Arguments againstEdit

  •   Argument against — Capitalism requires constant growth,[citation needed] and constant growth is impossible in a limited planet.
    •   Objection — The planet is not the limit. There's an endless Universe awaiting.
      •   Objection — Massive space colonization is unfeasible in the near future. We need a solution sooner.
      •   Objection — If we cannot manage in this planet, how can we even hope to manage others much more hostile?
        •   Objection — Other planets are relatively benign compared to earth with nothing actually trying to kill humans nor do they have ecosystems to protect, and there are also space habitats.
          •   Objection — Like which ones? Naboo? Space habitats disregard resource extraction, they lack rich ecosystems at entropy levels that allow this. Feasible planets to live in, wether hostile or not, are merely fictional, as the ones we may find, will require energy to make habitable for humans, and quite probably, as our knowledge of existing planets suggests, unimaginable amounts of energy, more that we could gather or have the technology to extract. So this argument reduces to a low probability high risk endeavor with many ifs, if we find a planet, if we we are technologically developed enough, etc. which proves the point of capitalism not being sustainable in the first place.

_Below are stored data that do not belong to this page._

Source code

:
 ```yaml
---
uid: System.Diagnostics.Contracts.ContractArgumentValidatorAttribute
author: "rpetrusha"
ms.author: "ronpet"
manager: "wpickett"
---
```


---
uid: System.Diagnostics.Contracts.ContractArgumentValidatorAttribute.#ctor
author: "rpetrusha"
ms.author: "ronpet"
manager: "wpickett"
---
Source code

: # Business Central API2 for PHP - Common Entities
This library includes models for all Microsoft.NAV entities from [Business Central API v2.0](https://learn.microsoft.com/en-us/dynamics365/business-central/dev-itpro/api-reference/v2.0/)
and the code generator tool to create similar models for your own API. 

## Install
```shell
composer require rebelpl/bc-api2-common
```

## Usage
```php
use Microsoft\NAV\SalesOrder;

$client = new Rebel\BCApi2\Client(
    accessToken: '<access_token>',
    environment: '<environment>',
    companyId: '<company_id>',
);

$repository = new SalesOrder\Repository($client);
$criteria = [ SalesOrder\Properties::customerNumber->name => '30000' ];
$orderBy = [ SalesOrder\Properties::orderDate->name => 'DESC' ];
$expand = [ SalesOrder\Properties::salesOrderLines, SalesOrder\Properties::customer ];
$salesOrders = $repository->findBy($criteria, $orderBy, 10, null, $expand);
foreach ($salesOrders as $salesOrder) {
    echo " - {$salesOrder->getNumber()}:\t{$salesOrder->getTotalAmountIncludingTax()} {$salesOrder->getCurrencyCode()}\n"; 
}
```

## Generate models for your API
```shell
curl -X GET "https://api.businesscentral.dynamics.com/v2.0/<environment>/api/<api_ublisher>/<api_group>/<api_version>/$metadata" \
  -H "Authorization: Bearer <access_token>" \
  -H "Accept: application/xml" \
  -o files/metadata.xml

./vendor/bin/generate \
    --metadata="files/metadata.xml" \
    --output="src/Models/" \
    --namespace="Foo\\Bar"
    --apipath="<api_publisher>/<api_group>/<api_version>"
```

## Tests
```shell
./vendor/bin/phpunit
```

    •   Objection — Even assuming constant growth is required to sustain capitalism, this is constant economic growth, which is not equivalent to a constant increase in resource consumption. Economic growth based on intellectual property and more efficient use of existing resources (asymptotically approaching perfect efficiency) can be maintained in a finite system.
      •   Objection — Economic growth based on intellectual property, which manifest as physical inventions and digital goods, still requires resources: people eating, using computers, servers running, etc. energy in general. To try to most efficiently use resources one would need to put the natural environment in a central role, capitalism abstracts and obfuscates the value of natural resources as it detaches them from the communities that learned to survive with those resources, it does not asymptotically approach perfect efficiency, it breaks the ecosystemic chain, almost always running counter to energy, eg. a plastic cup which costs one dollar and takes enormous effort, machinery and workers to produce. It prioritizes growth of only capital, it establishes an asymmetric relation that benefits a few, immensely more than the remaining majority. The energy in the system is finite, it is just distributed unequally, and it's systems crystalize future distribution, leading to non optimal use of resources and permanent destruction of others. In it's "pure" ideological form capitalism completely disregards the natural environment, even paints it as an obstacle or enemy, in the name of individual or market "freedom".
  •   Argument against — Capitalism breaks the second law of thermodynamics. Disregards energy and the natural environment over capital growth. The universe does not care though, it just reflects back, therefore becoming a recipe for destruction to the ones using it as their ultimate rule.